--- START ---
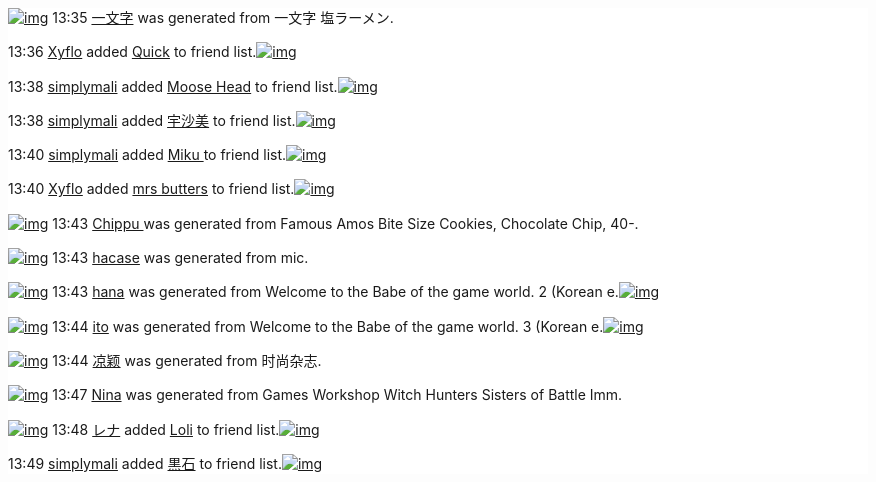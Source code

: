 [![img](http://www.deviantsart.com/281dar0.png)](http://www.barcodekanojo.com/kanojo/3165587/%E4%B8%80%E6%96%87%E5%AD%97) 13:35 [一文字](http://www.barcodekanojo.com/kanojo/3165587/%E4%B8%80%E6%96%87%E5%AD%97) was generated from 一文字 塩ラーメン.

13:36 [Xyflo](http://www.barcodekanojo.com/user/493120/Xyflo) added [Quick](http://www.barcodekanojo.com/kanojo/2669036/Quick) to friend list.[![img](http://www.deviantsart.com/22i8alh.png)](http://www.barcodekanojo.com/kanojo/2669036/Quick)

13:38 [simplymali](http://www.barcodekanojo.com/user/493121/simplymali) added [Moose Head](http://www.barcodekanojo.com/kanojo/2870220/Moose%20Head) to friend list.[![img](http://www.deviantsart.com/3sf297m.png)](http://www.barcodekanojo.com/kanojo/2870220/Moose%20Head)

13:38 [simplymali](http://www.barcodekanojo.com/user/493121/simplymali) added [宇沙美](http://www.barcodekanojo.com/kanojo/2589985/%E5%AE%87%E6%B2%99%E7%BE%8E) to friend list.[![img](http://www.deviantsart.com/3dsncmk.png)](http://www.barcodekanojo.com/kanojo/2589985/%E5%AE%87%E6%B2%99%E7%BE%8E)

13:40 [simplymali](http://www.barcodekanojo.com/user/493121/simplymali) added [Miku ](http://www.barcodekanojo.com/kanojo/2655576/Miku%20) to friend list.[![img](http://www.deviantsart.com/1mmv7jo.png)](http://www.barcodekanojo.com/kanojo/2655576/Miku%20)

13:40 [Xyflo](http://www.barcodekanojo.com/user/493120/Xyflo) added [mrs butters](http://www.barcodekanojo.com/kanojo/1700029/mrs%20butters) to friend list.[![img](http://www.deviantsart.com/3rsu851.png)](http://www.barcodekanojo.com/kanojo/1700029/mrs%20butters)

[![img](http://www.deviantsart.com/13rjsr.png)](http://www.barcodekanojo.com/kanojo/3165588/Chippu%20) 13:43 [Chippu ](http://www.barcodekanojo.com/kanojo/3165588/Chippu%20) was generated from Famous Amos Bite Size Cookies, Chocolate Chip, 40-.

[![img](http://www.deviantsart.com/1qa30ol.png)](http://www.barcodekanojo.com/kanojo/3165589/hacase) 13:43 [hacase](http://www.barcodekanojo.com/kanojo/3165589/hacase) was generated from mic.

[![img](http://www.deviantsart.com/4r1k5.png)](http://www.barcodekanojo.com/kanojo/3165590/hana) 13:43 [hana](http://www.barcodekanojo.com/kanojo/3165590/hana) was generated from Welcome to the Babe of the game world. 2 (Korean e.[![img](http://www.deviantsart.com/1d0ehke.jpeg)](http://www.barcodekanojo.com/product_images/barcode/5965577/1414298579/Welcome%20to%20the%20Babe%20of%20the%20game%20world.%202%20%28Korean%20e.jpg)

[![img](http://www.deviantsart.com/6ebbo1.png)](http://www.barcodekanojo.com/kanojo/3165591/ito) 13:44 [ito](http://www.barcodekanojo.com/kanojo/3165591/ito) was generated from Welcome to the Babe of the game world. 3 (Korean e.[![img](http://www.deviantsart.com/2k3nb9m.jpeg)](http://www.barcodekanojo.com/product_images/barcode/5965578/1414298654/Welcome%20to%20the%20Babe%20of%20the%20game%20world.%203%20%28Korean%20e.jpg)

[![img](http://www.deviantsart.com/11l9jv1.png)](http://www.barcodekanojo.com/kanojo/3165592/%E5%87%89%E9%A2%96) 13:44 [凉颖](http://www.barcodekanojo.com/kanojo/3165592/%E5%87%89%E9%A2%96) was generated from 时尚杂志.

[![img](http://www.deviantsart.com/3g9ljsq.png)](http://www.barcodekanojo.com/kanojo/3165593/Nina) 13:47 [Nina](http://www.barcodekanojo.com/kanojo/3165593/Nina) was generated from Games Workshop Witch Hunters Sisters of Battle Imm.

[![img](http://www.deviantsart.com/2g2obro.jpeg)](http://www.barcodekanojo.com/user/377322/%E3%83%AC%E3%83%8A) 13:48 [レナ](http://www.barcodekanojo.com/user/377322/%E3%83%AC%E3%83%8A) added [Loli](http://www.barcodekanojo.com/kanojo/622259/Loli) to friend list.[![img](http://www.deviantsart.com/nb5h7i.png)](http://www.barcodekanojo.com/kanojo/622259/Loli)

13:49 [simplymali](http://www.barcodekanojo.com/user/493121/simplymali) added [黒石](http://www.barcodekanojo.com/kanojo/24105/%E9%BB%92%E7%9F%B3) to friend list.[![img](http://www.deviantsart.com/3pna6qi.png)](http://www.barcodekanojo.com/kanojo/24105/%E9%BB%92%E7%9F%B3)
--- END ---
> Task directions: Print all of the material exactly. Omit pictures.

> Exercise output:
Source code

: [![img](http://www.deviantsart.com/281dar0.png)](http://www.barcodekanojo.com/kanojo/3165587/%E4%B8%80%E6%96%87%E5%AD%97) 13:35 [一文字](http://www.barcodekanojo.com/kanojo/3165587/%E4%B8%80%E6%96%87%E5%AD%97) was generated from 一文字 塩ラーメン.

13:36 [Xyflo](http://www.barcodekanojo.com/user/493120/Xyflo) added [Quick](http://www.barcodekanojo.com/kanojo/2669036/Quick) to friend list.[![img](http://www.deviantsart.com/22i8alh.png)](http://www.barcodekanojo.com/kanojo/2669036/Quick)

13:38 [simplymali](http://www.barcodekanojo.com/user/493121/simplymali) added [Moose Head](http://www.barcodekanojo.com/kanojo/2870220/Moose%20Head) to friend list.[![img](http://www.deviantsart.com/3sf297m.png)](http://www.barcodekanojo.com/kanojo/2870220/Moose%20Head)

13:38 [simplymali](http://www.barcodekanojo.com/user/493121/simplymali) added [宇沙美](http://www.barcodekanojo.com/kanojo/2589985/%E5%AE%87%E6%B2%99%E7%BE%8E) to friend list.[![img](http://www.deviantsart.com/3dsncmk.png)](http://www.barcodekanojo.com/kanojo/2589985/%E5%AE%87%E6%B2%99%E7%BE%8E)

13:40 [simplymali](http://www.barcodekanojo.com/user/493121/simplymali) added [Miku ](http://www.barcodekanojo.com/kanojo/2655576/Miku%20) to friend list.[![img](http://www.deviantsart.com/1mmv7jo.png)](http://www.barcodekanojo.com/kanojo/2655576/Miku%20)

13:40 [Xyflo](http://www.barcodekanojo.com/user/493120/Xyflo) added [mrs butters](http://www.barcodekanojo.com/kanojo/1700029/mrs%20butters) to friend list.[![img](http://www.deviantsart.com/3rsu851.png)](http://www.barcodekanojo.com/kanojo/1700029/mrs%20butters)

[![img](http://www.deviantsart.com/13rjsr.png)](http://www.barcodekanojo.com/kanojo/3165588/Chippu%20) 13:43 [Chippu ](http://www.barcodekanojo.com/kanojo/3165588/Chippu%20) was generated from Famous Amos Bite Size Cookies, Chocolate Chip, 40-.

[![img](http://www.deviantsart.com/1qa30ol.png)](http://www.barcodekanojo.com/kanojo/3165589/hacase) 13:43 [hacase](http://www.barcodekanojo.com/kanojo/3165589/hacase) was generated from mic.

[![img](http://www.deviantsart.com/4r1k5.png)](http://www.barcodekanojo.com/kanojo/3165590/hana) 13:43 [hana](http://www.barcodekanojo.com/kanojo/3165590/hana) was generated from Welcome to the Babe of the game world. 2 (Korean e.[![img](http://www.deviantsart.com/1d0ehke.jpeg)](http://www.barcodekanojo.com/product_images/barcode/5965577/1414298579/Welcome%20to%20the%20Babe%20of%20the%20game%20world.%202%20%28Korean%20e.jpg)

[![img](http://www.deviantsart.com/6ebbo1.png)](http://www.barcodekanojo.com/kanojo/3165591/ito) 13:44 [ito](http://www.barcodekanojo.com/kanojo/3165591/ito) was generated from Welcome to the Babe of the game world. 3 (Korean e.[![img](http://www.deviantsart.com/2k3nb9m.jpeg)](http://www.barcodekanojo.com/product_images/barcode/5965578/1414298654/Welcome%20to%20the%20Babe%20of%20the%20game%20world.%203%20%28Korean%20e.jpg)

[![img](http://www.deviantsart.com/11l9jv1.png)](http://www.barcodekanojo.com/kanojo/3165592/%E5%87%89%E9%A2%96) 13:44 [凉颖](http://www.barcodekanojo.com/kanojo/3165592/%E5%87%89%E9%A2%96) was generated from 时尚杂志.

[![img](http://www.deviantsart.com/3g9ljsq.png)](http://www.barcodekanojo.com/kanojo/3165593/Nina) 13:47 [Nina](http://www.barcodekanojo.com/kanojo/3165593/Nina) was generated from Games Workshop Witch Hunters Sisters of Battle Imm.

[![img](http://www.deviantsart.com/2g2obro.jpeg)](http://www.barcodekanojo.com/user/377322/%E3%83%AC%E3%83%8A) 13:48 [レナ](http://www.barcodekanojo.com/user/377322/%E3%83%AC%E3%83%8A) added [Loli](http://www.barcodekanojo.com/kanojo/622259/Loli) to friend list.[![img](http://www.deviantsart.com/nb5h7i.png)](http://www.barcodekanojo.com/kanojo/622259/Loli)

13:49 [simplymali](http://www.barcodekanojo.com/user/493121/simplymali) added [黒石](http://www.barcodekanojo.com/kanojo/24105/%E9%BB%92%E7%9F%B3) to friend list.[![img](http://www.deviantsart.com/3pna6qi.png)](http://www.barcodekanojo.com/kanojo/24105/%E9%BB%92%E7%9F%B3)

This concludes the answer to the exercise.